## Activity
Whenever a line in this data holds the word "will", report that line in full.

## Dataset records
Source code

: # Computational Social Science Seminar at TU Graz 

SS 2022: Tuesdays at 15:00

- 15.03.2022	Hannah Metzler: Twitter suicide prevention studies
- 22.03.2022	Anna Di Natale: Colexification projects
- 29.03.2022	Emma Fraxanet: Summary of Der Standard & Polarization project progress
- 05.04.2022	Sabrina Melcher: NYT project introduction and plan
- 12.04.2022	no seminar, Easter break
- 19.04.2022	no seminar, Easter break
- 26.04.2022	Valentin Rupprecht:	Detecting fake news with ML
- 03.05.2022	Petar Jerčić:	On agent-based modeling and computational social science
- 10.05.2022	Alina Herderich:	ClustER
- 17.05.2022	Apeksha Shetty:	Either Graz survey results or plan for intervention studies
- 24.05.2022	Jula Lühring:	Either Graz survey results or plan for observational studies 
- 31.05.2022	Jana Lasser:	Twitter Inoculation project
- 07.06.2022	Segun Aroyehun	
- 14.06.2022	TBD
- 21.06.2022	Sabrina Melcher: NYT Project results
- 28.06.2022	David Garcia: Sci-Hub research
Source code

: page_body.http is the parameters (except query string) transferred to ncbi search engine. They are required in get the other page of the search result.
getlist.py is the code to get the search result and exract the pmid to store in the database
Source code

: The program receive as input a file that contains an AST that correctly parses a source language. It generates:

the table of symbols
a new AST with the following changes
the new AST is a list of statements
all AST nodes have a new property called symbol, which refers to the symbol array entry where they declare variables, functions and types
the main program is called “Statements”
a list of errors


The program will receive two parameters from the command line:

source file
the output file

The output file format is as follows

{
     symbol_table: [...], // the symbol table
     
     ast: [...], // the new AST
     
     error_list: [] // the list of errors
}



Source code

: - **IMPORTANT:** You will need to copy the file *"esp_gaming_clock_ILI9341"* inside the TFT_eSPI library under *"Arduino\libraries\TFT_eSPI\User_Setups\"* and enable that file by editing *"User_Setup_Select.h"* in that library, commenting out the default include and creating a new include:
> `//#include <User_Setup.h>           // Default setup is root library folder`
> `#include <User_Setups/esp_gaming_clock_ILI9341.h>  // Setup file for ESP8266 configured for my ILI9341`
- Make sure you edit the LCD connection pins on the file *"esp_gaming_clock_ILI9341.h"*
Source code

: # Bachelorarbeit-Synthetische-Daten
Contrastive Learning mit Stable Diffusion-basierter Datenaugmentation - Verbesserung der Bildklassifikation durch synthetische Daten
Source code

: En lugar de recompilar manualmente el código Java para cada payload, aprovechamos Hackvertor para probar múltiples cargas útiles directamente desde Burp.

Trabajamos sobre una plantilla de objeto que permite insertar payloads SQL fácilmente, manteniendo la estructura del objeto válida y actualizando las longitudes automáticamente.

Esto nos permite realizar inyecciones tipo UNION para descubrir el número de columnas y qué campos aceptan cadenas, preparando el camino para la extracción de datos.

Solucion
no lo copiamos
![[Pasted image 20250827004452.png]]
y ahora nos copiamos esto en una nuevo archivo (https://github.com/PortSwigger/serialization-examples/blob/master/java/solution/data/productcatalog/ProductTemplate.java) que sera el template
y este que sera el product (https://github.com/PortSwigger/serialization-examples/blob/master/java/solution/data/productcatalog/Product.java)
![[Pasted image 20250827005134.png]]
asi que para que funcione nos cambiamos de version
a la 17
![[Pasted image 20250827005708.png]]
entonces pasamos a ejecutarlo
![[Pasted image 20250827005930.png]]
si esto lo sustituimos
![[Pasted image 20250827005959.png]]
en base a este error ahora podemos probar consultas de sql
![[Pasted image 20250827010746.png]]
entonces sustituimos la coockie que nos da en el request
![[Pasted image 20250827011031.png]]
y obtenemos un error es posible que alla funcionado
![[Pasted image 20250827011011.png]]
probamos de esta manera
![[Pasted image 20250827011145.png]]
---
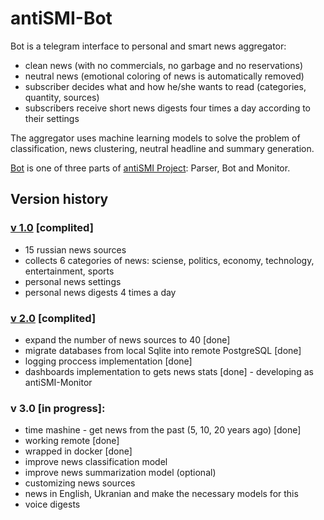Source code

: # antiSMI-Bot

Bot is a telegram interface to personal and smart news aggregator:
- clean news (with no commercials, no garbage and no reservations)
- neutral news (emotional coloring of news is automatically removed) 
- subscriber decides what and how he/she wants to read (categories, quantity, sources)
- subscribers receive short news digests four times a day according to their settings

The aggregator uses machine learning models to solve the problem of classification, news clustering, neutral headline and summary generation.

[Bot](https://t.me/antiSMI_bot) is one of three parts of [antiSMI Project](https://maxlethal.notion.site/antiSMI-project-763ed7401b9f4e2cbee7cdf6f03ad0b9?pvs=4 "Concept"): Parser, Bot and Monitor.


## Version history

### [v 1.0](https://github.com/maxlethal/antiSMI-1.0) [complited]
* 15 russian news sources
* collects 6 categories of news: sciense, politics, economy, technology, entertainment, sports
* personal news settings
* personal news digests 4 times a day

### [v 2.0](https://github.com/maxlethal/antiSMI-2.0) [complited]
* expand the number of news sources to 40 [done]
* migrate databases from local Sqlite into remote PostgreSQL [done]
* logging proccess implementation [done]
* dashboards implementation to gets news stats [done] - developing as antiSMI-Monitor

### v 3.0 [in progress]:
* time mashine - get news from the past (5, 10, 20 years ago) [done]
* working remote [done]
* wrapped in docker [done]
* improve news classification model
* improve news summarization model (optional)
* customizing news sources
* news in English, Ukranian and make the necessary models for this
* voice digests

## Task answer
The program will receive two parameters from the command line:
: - **IMPORTANT:** You will need to copy the file *"esp_gaming_clock_ILI9341"* inside the TFT_eSPI library under *"Arduino\libraries\TFT_eSPI\User_Setups\"* and enable that file by editing *"User_Setup_Select.h"* in that library, commenting out the default include and creating a new include:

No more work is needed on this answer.